One day, Yu Zhou was playing ancient go with Su Lu at home. It's Yu Zhou's move now. But they had to go for an emergency military action. Little Qiao looked at the game board and would like to know whether Yu Zhou has a move to kill at least one of Su Lu's
chess.

 

Input

The first line of the input gives the number of test cases, T(1≤T≤100). T test
cases follow. Test cases are separated by an empty line. Each test case consist of 9 lines represent the game board. Each line consists of 9 characters.

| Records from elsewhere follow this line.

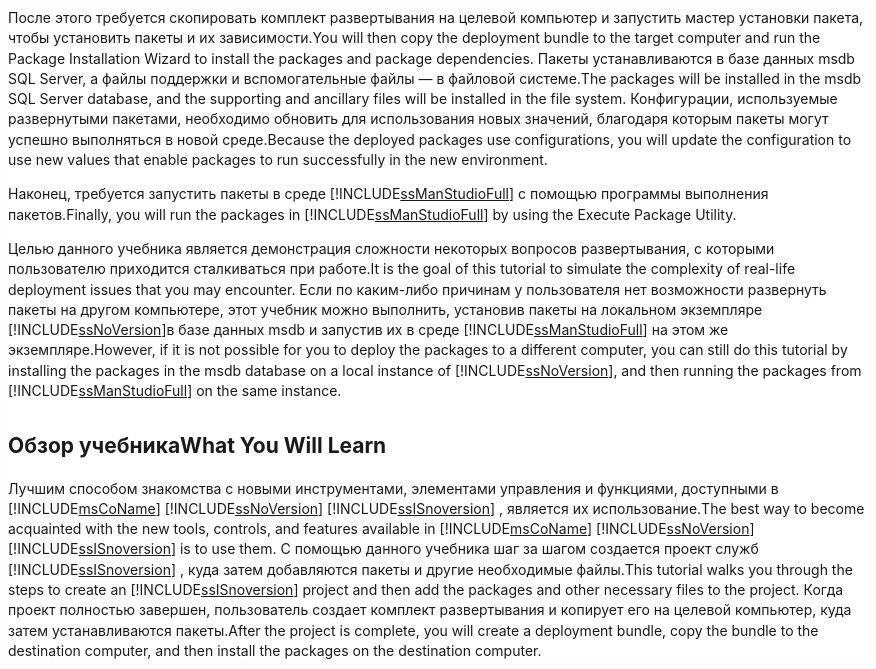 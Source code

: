  <span data-ttu-id="43687-118">После этого требуется скопировать комплект развертывания на целевой компьютер и запустить мастер установки пакета, чтобы установить пакеты и их зависимости.</span><span class="sxs-lookup"><span data-stu-id="43687-118">You will then copy the deployment bundle to the target computer and run the Package Installation Wizard to install the packages and package dependencies.</span></span> <span data-ttu-id="43687-119">Пакеты устанавливаются в базе данных msdb SQL Server, а файлы поддержки и вспомогательные файлы — в файловой системе.</span><span class="sxs-lookup"><span data-stu-id="43687-119">The packages will be installed in the msdb SQL Server database, and the supporting and ancillary files will be installed in the file system.</span></span> <span data-ttu-id="43687-120">Конфигурации, используемые развернутыми пакетами, необходимо обновить для использования новых значений, благодаря которым пакеты могут успешно выполняться в новой среде.</span><span class="sxs-lookup"><span data-stu-id="43687-120">Because the deployed packages use configurations, you will update the configuration to use new values that enable packages to run successfully in the new environment.</span></span>

 <span data-ttu-id="43687-121">Наконец, требуется запустить пакеты в среде [!INCLUDE[ssManStudioFull](../includes/ssmanstudiofull-md.md)] с помощью программы выполнения пакетов.</span><span class="sxs-lookup"><span data-stu-id="43687-121">Finally, you will run the packages in [!INCLUDE[ssManStudioFull](../includes/ssmanstudiofull-md.md)] by using the Execute Package Utility.</span></span>

 <span data-ttu-id="43687-122">Целью данного учебника является демонстрация сложности некоторых вопросов развертывания, с которыми пользователю приходится сталкиваться при работе.</span><span class="sxs-lookup"><span data-stu-id="43687-122">It is the goal of this tutorial to simulate the complexity of real-life deployment issues that you may encounter.</span></span> <span data-ttu-id="43687-123">Если по каким-либо причинам у пользователя нет возможности развернуть пакеты на другом компьютере, этот учебник можно выполнить, установив пакеты на локальном экземпляре [!INCLUDE[ssNoVersion](../includes/ssnoversion-md.md)]в базе данных msdb и запустив их в среде [!INCLUDE[ssManStudioFull](../includes/ssmanstudiofull-md.md)] на этом же экземпляре.</span><span class="sxs-lookup"><span data-stu-id="43687-123">However, if it is not possible for you to deploy the packages to a different computer, you can still do this tutorial by installing the packages in the msdb database on a local instance of [!INCLUDE[ssNoVersion](../includes/ssnoversion-md.md)], and then running the packages from [!INCLUDE[ssManStudioFull](../includes/ssmanstudiofull-md.md)] on the same instance.</span></span>

## <a name="what-you-will-learn"></a><span data-ttu-id="43687-124">Обзор учебника</span><span class="sxs-lookup"><span data-stu-id="43687-124">What You Will Learn</span></span>
 <span data-ttu-id="43687-125">Лучшим способом знакомства с новыми инструментами, элементами управления и функциями, доступными в [!INCLUDE[msCoName](../includes/msconame-md.md)] [!INCLUDE[ssNoVersion](../includes/ssnoversion-md.md)] [!INCLUDE[ssISnoversion](../includes/ssisnoversion-md.md)] , является их использование.</span><span class="sxs-lookup"><span data-stu-id="43687-125">The best way to become acquainted with the new tools, controls, and features available in [!INCLUDE[msCoName](../includes/msconame-md.md)] [!INCLUDE[ssNoVersion](../includes/ssnoversion-md.md)] [!INCLUDE[ssISnoversion](../includes/ssisnoversion-md.md)] is to use them.</span></span> <span data-ttu-id="43687-126">С помощью данного учебника шаг за шагом создается проект служб [!INCLUDE[ssISnoversion](../includes/ssisnoversion-md.md)] , куда затем добавляются пакеты и другие необходимые файлы.</span><span class="sxs-lookup"><span data-stu-id="43687-126">This tutorial walks you through the steps to create an [!INCLUDE[ssISnoversion](../includes/ssisnoversion-md.md)] project and then add the packages and other necessary files to the project.</span></span> <span data-ttu-id="43687-127">Когда проект полностью завершен, пользователь создает комплект развертывания и копирует его на целевой компьютер, куда затем устанавливаются пакеты.</span><span class="sxs-lookup"><span data-stu-id="43687-127">After the project is complete, you will create a deployment bundle, copy the bundle to the destination computer, and then install the packages on the destination computer.</span></span>
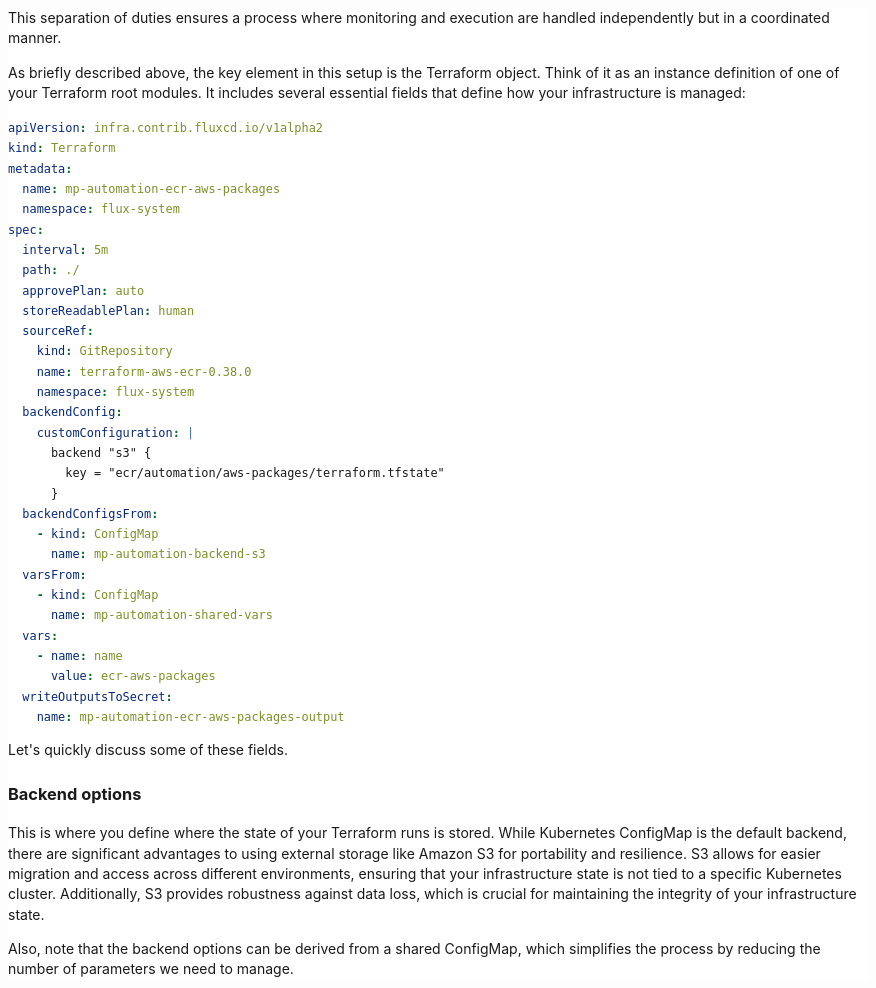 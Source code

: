 
This separation of duties ensures a process where monitoring and execution are handled independently but in a coordinated manner.

As briefly described above, the key element in this setup is the Terraform object. Think of it as an instance definition of one of your Terraform root modules. It includes several essential fields that define how your infrastructure is managed:

```yaml
apiVersion: infra.contrib.fluxcd.io/v1alpha2
kind: Terraform
metadata:
  name: mp-automation-ecr-aws-packages
  namespace: flux-system
spec:
  interval: 5m
  path: ./
  approvePlan: auto
  storeReadablePlan: human
  sourceRef:
    kind: GitRepository
    name: terraform-aws-ecr-0.38.0
    namespace: flux-system
  backendConfig:
    customConfiguration: |
      backend "s3" {
        key = "ecr/automation/aws-packages/terraform.tfstate"
      }
  backendConfigsFrom:
    - kind: ConfigMap
      name: mp-automation-backend-s3
  varsFrom:
    - kind: ConfigMap
      name: mp-automation-shared-vars
  vars:
    - name: name
      value: ecr-aws-packages
  writeOutputsToSecret:
    name: mp-automation-ecr-aws-packages-output
```


Let's quickly discuss some of these fields.

### Backend options

This is where you define where the state of your Terraform runs is stored.
While Kubernetes ConfigMap is the default backend, there are significant advantages to using external storage like Amazon S3 for portability and resilience. S3 allows for easier migration and access across different environments, ensuring that your infrastructure state is not tied to a specific Kubernetes cluster. Additionally, S3 provides robustness against data loss, which is crucial for maintaining the integrity of your infrastructure state.

Also, note that the backend options can be derived from a shared ConfigMap, which simplifies the process by reducing the number of parameters we need to manage.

Each character represents a cell on the game board. ′.′ represents
an empty cell. ′x′ represents
a cell with black chess which owned by Yu Zhou. ′o′ represents
a cell with white chess which owned by Su Lu.

 

Output

For each test case, output one line containing Case #x: y, where x is
the test case number (starting from 1) and y is Can
kill in one move!!! if Yu Zhou has a move to kill at least one of Su Lu's components. Can not kill in one move!!! otherwise.

 

Sample Input

2

.......xo
.........
.........
..x......
.xox....x
.o.o...xo
..o......
.....xxxo
....xooo.

......ox.
.......o.
...o.....
..o.o....
...o.....
.........
.......o.
...x.....
........o

 

Sample Output

Case #1: Can kill in one move!!!
Case #2: Can not kill in one move!!!
题意：敌我两方下围棋，给一个棋盘，我方为x，敌方为o，现在该我方走，问能不能一步杀掉敌方自少一个子，当x能把o围起来是就能吃掉被围棋子
搜索划分联通块，按照o搜索，当搜索到x时不做搜索，当搜索到o时记录所属连通块，当搜索到.时，给标记加1，即每个连通块可达.的数量等于1，时我们可以一步制胜。
ac代码：
#include <iostream>
#include <string.h>
using namespace std;
int vis[15][15];
int tot,cnt;
char mp[15][15];
int dx[4]= {0,1,0,-1};
int dy[4]= {1,0,-1,0};
void dfs(int x,int y)
{
vis[x][y]=tot;
int nx,ny;
for(int i=0; i<4; i++)
{
nx=dx[i]+x;
ny=dy[i]+y;
if(nx>=9||nx<0||ny>=9||ny<0||vis[nx][ny]==tot)
continue;
if(mp[nx][ny]=='x')continue;
if(mp[nx][ny]=='.')cnt++,vis[nx][ny]=tot;///遇到x或者.只做标记，
else
dfs(nx,ny);///只有遇到o才进行搜索
}
}
bool solve()
{
tot=0;
for(int i=0; i<9; i++)
{
for(int j=0; j<9; j++)
{

if(mp[i][j]=='o'&&!vis[i][j])
{
tot++;
cnt=0;
dfs(i,j);
if(cnt==1)
return true;
}

}
}
return false;
}
int main()
{
int t;
cin>>t;
for(int cas=1; cas<=t; cas++)
{
for(int i=0; i<9; i++)
cin>>mp[i];
memset(vis,0,sizeof(vis));
cout<<"Case #"<<cas;
if(solve())
cout<<": Can kill in one move!!!"<<endl;
else
cout<<": Can not kill in one move!!!"<<endl;

}
return 0;
}